There was a similar situation in Prague, with the added inconvenience that private lodging was not an alternative: A law is only now under discussion that would allow private pensions (boardinghouses) and room rentals. ``We were fully booked [during the tourist season] even before the changes,'' says Karel Stepan, rooms division manager of the Intercontinental Hotel in Prague.
``Last August, we had so many tourists from Italy, in particular, that we were looking around in towns 50 kilometers [31 miles] from Prague to find accommodation for them,'' he says.
``This January to March, our occupancy was 10 percent higher than last year, but for the season it can only be the same [as last year],'' he says. ``We only have so many rooms. We were already fully booked for May at the beginning of April - and we're an expensive hotel at $170 a double.''
Marian Skedgell, a consulting editor from Roxbury, Conn., traveled to Prague, Budapest, and Vienna in April as part of a small tour group - and found difficulties. ``Back in January, we booked for one hotel, then two weeks before the trip we were told that there was no room and we would be put in another,'' she says. ``When we arrived in Prague, we found that there was no room in this second hotel, and so we ended up in yet another.''
Members of the group had difficulty getting reservations in restaurants they wanted - and Ms. Skedgell herself was a victim of the rising street crime reported recently in Prague, Warsaw, and other cities.

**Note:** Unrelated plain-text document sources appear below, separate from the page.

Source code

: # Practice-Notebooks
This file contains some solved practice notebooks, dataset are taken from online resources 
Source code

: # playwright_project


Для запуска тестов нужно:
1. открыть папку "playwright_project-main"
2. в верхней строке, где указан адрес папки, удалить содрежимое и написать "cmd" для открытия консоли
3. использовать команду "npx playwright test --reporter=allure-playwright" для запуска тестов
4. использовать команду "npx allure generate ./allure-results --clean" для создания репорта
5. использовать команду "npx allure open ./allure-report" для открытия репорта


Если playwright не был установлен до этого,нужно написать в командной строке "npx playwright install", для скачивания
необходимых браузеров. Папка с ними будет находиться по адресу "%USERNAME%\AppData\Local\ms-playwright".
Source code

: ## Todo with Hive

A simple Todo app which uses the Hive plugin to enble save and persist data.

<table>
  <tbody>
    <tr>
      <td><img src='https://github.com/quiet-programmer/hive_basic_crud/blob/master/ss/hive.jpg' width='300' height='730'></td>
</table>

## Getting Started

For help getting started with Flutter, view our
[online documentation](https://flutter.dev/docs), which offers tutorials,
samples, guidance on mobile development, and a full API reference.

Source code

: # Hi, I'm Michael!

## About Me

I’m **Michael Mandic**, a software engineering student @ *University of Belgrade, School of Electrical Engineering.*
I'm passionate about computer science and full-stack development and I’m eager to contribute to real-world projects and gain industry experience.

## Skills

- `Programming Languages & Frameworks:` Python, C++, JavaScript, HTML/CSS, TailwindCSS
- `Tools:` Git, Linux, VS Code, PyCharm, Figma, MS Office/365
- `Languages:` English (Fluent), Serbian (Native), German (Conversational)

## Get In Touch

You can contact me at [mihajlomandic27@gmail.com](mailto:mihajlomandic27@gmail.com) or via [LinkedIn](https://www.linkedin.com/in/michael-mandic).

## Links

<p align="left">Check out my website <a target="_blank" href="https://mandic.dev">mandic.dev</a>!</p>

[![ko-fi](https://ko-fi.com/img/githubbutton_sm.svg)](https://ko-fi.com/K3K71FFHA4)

``I was pickpocketed,'' she says. ``They took my wallet - but fortunately there wasn't much in it.''
Street crime in Eastern Europe is still much less than in major United States cities, and rarely involves physical violence. But, says a US embassy staffer in Prague, ``We've recently had a big increase in tourists reporting stolen wallets, passports, bags, and such.''
NEW hotels are being built, but industry sources estimate it will be years before the supply of rooms can cope with the new and growing demand from both tourists and Western businessmen.
The countries of Eastern Europe offer tourists scenery, culture, historic towns, and now the exciting sense of participating in one of the most important periods of change in the 20th century.
Nonetheless, in addition to lack of accommodations, Western tourists going to Eastern Europe for the first time should be aware of other specific problems lingering from Communist days.
If traveling independently, tourists should contact the embassies of the countries they plan to visit beforehand. Tourists should ask if visas are still needed, or under what conditions they can now be obtained at borders, and whether tourists must change a minimum amount of money per each day's stay. Even if visas are obtainable at the border, getting them ahead saves time and hassles.
Once in the country, change small amounts of money; local currencies can't be converted back, and it's illegal to take them in or out of the country.
Prices of all goods and services except hotel rooms are generally much cheaper than anywhere in the West. Except in the most deluxe, Western-oriented establishments, however, standards of service, quality, and hygiene can be much lower, particularly outside major cities. It's a good idea to carry with you a small bar of soap, tissues, and disposable washcloths.
Outside major tourist centers, prices are cheaper and hotels may have more vacancies, but on the road hotels, restaurants, snack bars, and gasoline stations can be few and far between.
Menus, street signs, and other information are often written only in the local language or German: English is making inroads among the younger generation, but the number of people who speak it is still small.
All East European countries are suffering from economic difficulties, and - varying from country to country - many commonplace items, ranging from batteries to fresh fruit and vegetables to decaffeinated coffee to sugar substitutes, can be difficult or impossible to find. Each country, however, has a system of special stores that take only ``hard'' Western currency for imported goods unavailable elsewhere.
Telephone service can be exasperatingly primitive, making local calls difficult and international calls or fax communication virtually impossible (not to mention expensive.) The situation is worse outside the capital cities, but in places like Poland and Romania it can be hard even in the capitals.